Mr. Logiudice: They never got the chance, did they? The detectives never got back into the interrogation room with Leonard Patz that day.
Witness: No, they did not. Not that day or any other day.
Mr. Logiudice: How did you feel about that?
Witness: I thought it was a mistake...

What's more, there are difficulties in maintaining the suspension of disbelief when Barber tells us, for example, what he finds when he looks on his son's Facebook account. Landay reproduces in the text what comments on the Facebook page look like:
Dylan Feldman (McCormick Middle School) wrote at 9:07pm on April 15th, 2007                Jacob STFU. if you dont want to read it, go someplace else. you of all people. f*ck off. he considered you a friend. dickhead

How is this supposed to be working when Barber is reciting this evidence in court?

I know this is nit-picking because writers use all kinds of devices to tell their stories. But usually I'm not aware of the kind of 'impossibilities' that this story throws up. It becomes even more obvious towards the end of the novel when the status of the investigator who's asking the questions for the Grand Jury becomes confused - at least in this reader's eyes. Because the investigator appears to have disappeared from the main narrative - finding a new job - as a result of what happens at the end of Jacob's trial ... but here he is, still questioning Barber two years after that trial. Why is he still prosecuting?

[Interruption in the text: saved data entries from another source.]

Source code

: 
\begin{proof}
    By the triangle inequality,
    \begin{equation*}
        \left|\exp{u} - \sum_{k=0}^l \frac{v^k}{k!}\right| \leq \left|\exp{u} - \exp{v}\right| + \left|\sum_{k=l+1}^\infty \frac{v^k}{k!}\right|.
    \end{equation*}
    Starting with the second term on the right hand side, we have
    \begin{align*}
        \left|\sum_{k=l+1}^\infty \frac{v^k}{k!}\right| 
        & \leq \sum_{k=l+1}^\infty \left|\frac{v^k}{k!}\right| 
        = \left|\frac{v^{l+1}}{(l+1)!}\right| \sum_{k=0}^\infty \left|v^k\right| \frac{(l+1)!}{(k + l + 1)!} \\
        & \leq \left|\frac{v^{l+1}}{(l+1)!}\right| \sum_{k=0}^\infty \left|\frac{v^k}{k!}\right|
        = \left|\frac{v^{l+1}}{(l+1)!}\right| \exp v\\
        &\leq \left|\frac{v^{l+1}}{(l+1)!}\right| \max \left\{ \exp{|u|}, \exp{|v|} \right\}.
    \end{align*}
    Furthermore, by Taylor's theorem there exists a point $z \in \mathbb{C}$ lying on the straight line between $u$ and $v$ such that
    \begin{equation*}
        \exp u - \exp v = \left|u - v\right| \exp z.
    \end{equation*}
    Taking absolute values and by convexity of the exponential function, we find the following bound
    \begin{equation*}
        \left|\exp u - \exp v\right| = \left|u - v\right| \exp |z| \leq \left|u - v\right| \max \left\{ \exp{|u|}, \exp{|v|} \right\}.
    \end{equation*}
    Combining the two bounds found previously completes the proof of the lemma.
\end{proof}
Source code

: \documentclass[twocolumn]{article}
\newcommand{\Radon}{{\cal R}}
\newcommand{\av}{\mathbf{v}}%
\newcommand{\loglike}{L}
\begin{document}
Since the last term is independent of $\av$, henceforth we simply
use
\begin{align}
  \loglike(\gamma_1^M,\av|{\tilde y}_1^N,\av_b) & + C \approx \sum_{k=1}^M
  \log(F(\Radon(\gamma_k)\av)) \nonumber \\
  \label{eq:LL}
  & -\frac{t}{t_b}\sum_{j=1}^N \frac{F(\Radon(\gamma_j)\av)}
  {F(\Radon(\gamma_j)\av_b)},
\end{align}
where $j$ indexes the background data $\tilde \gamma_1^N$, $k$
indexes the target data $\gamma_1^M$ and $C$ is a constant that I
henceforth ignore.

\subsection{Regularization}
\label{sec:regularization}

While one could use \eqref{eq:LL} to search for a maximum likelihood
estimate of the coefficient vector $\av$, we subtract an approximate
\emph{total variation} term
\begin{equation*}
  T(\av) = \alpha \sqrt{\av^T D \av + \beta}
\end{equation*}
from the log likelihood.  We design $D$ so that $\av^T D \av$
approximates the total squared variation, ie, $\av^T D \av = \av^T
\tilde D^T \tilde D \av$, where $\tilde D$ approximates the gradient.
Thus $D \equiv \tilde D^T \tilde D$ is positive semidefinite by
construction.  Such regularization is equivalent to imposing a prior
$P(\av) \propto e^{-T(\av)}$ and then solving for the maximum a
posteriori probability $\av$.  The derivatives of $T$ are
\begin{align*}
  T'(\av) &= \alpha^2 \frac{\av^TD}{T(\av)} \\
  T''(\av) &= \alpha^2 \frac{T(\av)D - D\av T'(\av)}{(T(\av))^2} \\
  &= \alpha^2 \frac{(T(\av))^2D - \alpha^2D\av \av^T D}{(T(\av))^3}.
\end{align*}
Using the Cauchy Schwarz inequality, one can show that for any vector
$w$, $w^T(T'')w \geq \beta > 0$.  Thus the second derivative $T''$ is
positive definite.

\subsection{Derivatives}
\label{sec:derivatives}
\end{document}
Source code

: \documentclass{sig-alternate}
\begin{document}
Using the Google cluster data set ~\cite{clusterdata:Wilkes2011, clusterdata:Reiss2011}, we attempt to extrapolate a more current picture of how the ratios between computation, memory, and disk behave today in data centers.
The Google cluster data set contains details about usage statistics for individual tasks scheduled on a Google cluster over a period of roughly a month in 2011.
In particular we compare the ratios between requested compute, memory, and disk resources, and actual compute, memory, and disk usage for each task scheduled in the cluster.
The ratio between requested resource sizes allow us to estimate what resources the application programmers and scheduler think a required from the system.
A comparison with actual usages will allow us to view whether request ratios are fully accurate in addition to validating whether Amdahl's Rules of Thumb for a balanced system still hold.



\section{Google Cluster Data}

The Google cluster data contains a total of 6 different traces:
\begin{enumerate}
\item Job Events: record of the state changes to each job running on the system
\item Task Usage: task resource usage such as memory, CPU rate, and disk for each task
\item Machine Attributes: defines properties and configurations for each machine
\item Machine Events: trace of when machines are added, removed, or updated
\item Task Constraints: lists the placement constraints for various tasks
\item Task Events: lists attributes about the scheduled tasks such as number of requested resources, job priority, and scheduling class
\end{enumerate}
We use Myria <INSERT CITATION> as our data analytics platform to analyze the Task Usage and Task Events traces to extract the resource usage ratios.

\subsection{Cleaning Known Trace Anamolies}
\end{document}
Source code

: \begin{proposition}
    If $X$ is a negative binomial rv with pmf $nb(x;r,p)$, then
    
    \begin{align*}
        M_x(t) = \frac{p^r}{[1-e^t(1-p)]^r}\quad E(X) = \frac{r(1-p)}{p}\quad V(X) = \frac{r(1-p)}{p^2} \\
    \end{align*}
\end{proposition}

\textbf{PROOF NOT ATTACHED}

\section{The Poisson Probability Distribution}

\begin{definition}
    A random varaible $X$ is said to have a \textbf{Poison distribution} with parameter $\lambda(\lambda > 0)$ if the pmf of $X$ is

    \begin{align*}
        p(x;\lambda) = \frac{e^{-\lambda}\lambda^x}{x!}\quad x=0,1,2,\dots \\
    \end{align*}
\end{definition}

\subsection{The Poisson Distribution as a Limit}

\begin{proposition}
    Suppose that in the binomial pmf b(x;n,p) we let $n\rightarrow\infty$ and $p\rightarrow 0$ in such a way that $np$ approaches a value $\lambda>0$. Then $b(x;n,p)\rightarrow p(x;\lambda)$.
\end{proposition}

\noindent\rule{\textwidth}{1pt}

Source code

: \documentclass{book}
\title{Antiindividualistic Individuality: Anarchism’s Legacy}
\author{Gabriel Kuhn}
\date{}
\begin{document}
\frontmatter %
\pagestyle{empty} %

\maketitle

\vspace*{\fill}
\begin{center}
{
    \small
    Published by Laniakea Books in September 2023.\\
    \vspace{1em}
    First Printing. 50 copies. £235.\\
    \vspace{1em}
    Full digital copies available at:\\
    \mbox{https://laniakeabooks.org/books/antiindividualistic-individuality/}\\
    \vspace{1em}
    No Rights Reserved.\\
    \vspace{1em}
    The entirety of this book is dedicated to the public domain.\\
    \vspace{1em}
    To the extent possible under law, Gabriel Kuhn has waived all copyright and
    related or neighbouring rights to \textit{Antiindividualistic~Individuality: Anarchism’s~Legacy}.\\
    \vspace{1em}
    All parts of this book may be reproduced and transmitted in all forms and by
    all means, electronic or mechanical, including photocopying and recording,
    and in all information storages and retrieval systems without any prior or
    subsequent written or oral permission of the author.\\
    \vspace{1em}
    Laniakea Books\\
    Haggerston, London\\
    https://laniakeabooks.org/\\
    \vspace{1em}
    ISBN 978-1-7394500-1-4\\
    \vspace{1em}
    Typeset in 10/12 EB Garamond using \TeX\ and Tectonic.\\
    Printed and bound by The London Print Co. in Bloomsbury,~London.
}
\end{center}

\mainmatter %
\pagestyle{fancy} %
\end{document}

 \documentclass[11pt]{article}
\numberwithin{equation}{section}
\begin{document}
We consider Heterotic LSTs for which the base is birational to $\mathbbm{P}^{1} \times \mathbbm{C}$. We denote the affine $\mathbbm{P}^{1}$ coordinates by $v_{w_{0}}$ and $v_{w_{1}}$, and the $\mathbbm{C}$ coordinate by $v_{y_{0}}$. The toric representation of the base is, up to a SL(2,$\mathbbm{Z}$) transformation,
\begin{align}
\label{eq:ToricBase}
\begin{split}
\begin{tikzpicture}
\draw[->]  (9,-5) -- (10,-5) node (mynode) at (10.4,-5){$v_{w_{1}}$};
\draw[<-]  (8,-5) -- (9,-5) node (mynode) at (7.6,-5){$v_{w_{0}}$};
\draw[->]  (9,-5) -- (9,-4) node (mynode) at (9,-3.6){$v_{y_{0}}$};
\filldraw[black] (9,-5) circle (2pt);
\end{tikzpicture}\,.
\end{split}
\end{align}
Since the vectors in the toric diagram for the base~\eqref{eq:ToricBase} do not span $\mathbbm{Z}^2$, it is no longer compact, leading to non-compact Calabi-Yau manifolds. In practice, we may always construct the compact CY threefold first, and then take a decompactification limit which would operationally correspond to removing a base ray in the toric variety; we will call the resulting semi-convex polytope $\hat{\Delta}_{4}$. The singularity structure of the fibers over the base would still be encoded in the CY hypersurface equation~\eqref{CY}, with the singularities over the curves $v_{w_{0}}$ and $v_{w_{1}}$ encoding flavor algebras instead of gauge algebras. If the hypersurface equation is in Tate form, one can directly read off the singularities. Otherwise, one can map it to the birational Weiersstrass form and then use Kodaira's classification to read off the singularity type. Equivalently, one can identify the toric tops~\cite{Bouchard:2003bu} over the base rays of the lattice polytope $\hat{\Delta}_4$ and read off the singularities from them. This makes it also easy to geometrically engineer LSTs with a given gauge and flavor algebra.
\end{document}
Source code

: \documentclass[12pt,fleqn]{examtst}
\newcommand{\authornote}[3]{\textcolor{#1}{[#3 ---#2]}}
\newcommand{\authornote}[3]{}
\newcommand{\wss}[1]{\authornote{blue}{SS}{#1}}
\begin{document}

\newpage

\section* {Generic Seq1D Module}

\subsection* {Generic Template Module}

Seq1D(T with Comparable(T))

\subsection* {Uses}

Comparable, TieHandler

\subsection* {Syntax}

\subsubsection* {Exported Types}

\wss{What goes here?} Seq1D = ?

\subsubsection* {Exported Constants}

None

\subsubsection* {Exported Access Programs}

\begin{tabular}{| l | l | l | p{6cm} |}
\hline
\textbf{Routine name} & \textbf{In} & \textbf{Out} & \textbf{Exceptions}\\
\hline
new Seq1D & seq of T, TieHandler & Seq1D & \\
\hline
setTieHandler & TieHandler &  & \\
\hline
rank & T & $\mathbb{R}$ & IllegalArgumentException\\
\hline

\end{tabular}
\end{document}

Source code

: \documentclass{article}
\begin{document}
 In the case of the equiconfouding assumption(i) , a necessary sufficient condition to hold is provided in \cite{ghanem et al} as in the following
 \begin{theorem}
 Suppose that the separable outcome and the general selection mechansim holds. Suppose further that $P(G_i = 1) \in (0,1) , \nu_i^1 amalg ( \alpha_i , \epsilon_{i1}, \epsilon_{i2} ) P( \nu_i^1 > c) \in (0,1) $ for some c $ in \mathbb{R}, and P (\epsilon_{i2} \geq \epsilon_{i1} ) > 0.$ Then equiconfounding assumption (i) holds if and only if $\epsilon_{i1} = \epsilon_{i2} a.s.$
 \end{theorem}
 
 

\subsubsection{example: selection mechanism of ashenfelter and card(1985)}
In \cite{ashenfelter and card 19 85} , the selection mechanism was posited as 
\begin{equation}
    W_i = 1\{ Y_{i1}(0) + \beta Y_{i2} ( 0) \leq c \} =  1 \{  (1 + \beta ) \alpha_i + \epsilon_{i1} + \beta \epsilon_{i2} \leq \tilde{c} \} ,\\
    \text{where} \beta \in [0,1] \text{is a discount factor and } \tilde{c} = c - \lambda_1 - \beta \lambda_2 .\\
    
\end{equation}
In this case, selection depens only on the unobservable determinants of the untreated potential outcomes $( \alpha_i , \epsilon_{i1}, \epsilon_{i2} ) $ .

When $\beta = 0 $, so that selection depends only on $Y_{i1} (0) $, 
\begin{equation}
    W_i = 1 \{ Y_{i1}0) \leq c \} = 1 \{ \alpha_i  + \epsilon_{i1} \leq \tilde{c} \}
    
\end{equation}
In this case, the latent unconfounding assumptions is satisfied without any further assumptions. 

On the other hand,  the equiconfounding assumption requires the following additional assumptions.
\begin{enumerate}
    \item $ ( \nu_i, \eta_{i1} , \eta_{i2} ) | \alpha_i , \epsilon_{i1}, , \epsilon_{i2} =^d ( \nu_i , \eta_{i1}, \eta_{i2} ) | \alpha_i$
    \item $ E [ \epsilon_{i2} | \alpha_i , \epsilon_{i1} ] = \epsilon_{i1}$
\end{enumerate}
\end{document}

Unfortunately, the book is disappointing on other levels too. Landay's style is very flat - it's serviceable and moves the story along, but uses little imagery, metaphor or simile:
Modern, enlightened parents, we had not wanted to be Jake’s adversaries, quizzing him about every move, hectoring him. It was a philosophy shared by most of the McCormick parents. What choice did we have? No parent can monitor his kid’s every moment, online or off. In the end, every child leads his own life, largely out of his parents’ sight. Still, when I saw the words Go die, I realized how naive and stupid we had been. Jacob did not need our trust or our respect as much as he needed our protection, and that we had not given him.
This passage tells us in quite bald language how Barber and his wife treat Jacob. It lays out in simple declarative sentences what they do and what they should have done ... but there's no poetry, no deeper insight. Landay spends a lot of the book describing how Barber and his family react to the pressures on them, and how his wife in particular fails to cope adequately. But there's no real insight or expression beyond description of her appearance and what this might be saying about her state of mind. In the passage above, for instance, there are opportunities to develop some imagery:
Still, when I saw the words Go die, I realized how naive and stupid we had been, like children playing on the edge of a precipice.
This may not be a particularly good example, but Landay consistently fails to take opportunities to broaden the scope of his language. Compare this from Peter Temple's The Broken Shore:
     Cashin walked with the little weapon broken over his arm, looking at the trees, dark inside, waiting for the dogs to reach them and send the birds up like tracer fire.
     The dogs did a last bound and they were in the trees, triggering the bird-blast, black shrapnel screeching into the sky.
     He walked over the hill and down the slope, the dogs ahead, dead black and light-absorbing, heads down, quick legs, coursing, disturbing the leaf mulch. On the levelling ground, on the fringe of the clearing, a hare took off. He watched the three cross the open space, black dogs and hare, the hare pacing itself perfectly, jinking when it felt the dogs near. It seemed to be pulling the dogs on a string. They vanished into the trees above the creek.
Of course this is a different type of passage to the one quoted from Landay - this is descriptive whereas the previous quote was one of reflection. But Temple uses language to create images, not just to transfer information: the 'bird-blast, black shrapnel screeching into the sky'; the dogs 'dead-black and light-absorbing'; the hare seeming 'to be pulling the dogs on a string'. As far as I remember, there's nothing like this in Landay's book, which seems by contrast almost journalistic in its style.

Which leads me to the other point to make about Landay's style - in the end, the reader feels she or he has been told the story, not shown it. Barber is indeed telling us the story a few years after the event, and what's more is telling it to the Grand Jury. Now of course that's typical and natural in books that use the simple past tense to describe what's happened. And it would be unfair to say that Defending Jacob doesn't have incident or some drama.

But that's not what stays with you (if anything does). What you become aware of is that Barber is indeed just telling us what happened - to his son, to his friend, to his wife, to his job, to his family ... in fact during the last 50 pages I did something that I never do with a crime novel - I started to skip-read pages. More description of what happened after the trial - but not truly dramatised in expository scenes, just narrated to us in reported speech or simple description: this happened, then that happened. There is a big surprise in the last ten pages or so, but by then you're worn out listening to Barber's narrative voice and, quite frankly, past caring what it was exactly that happened. Enough already.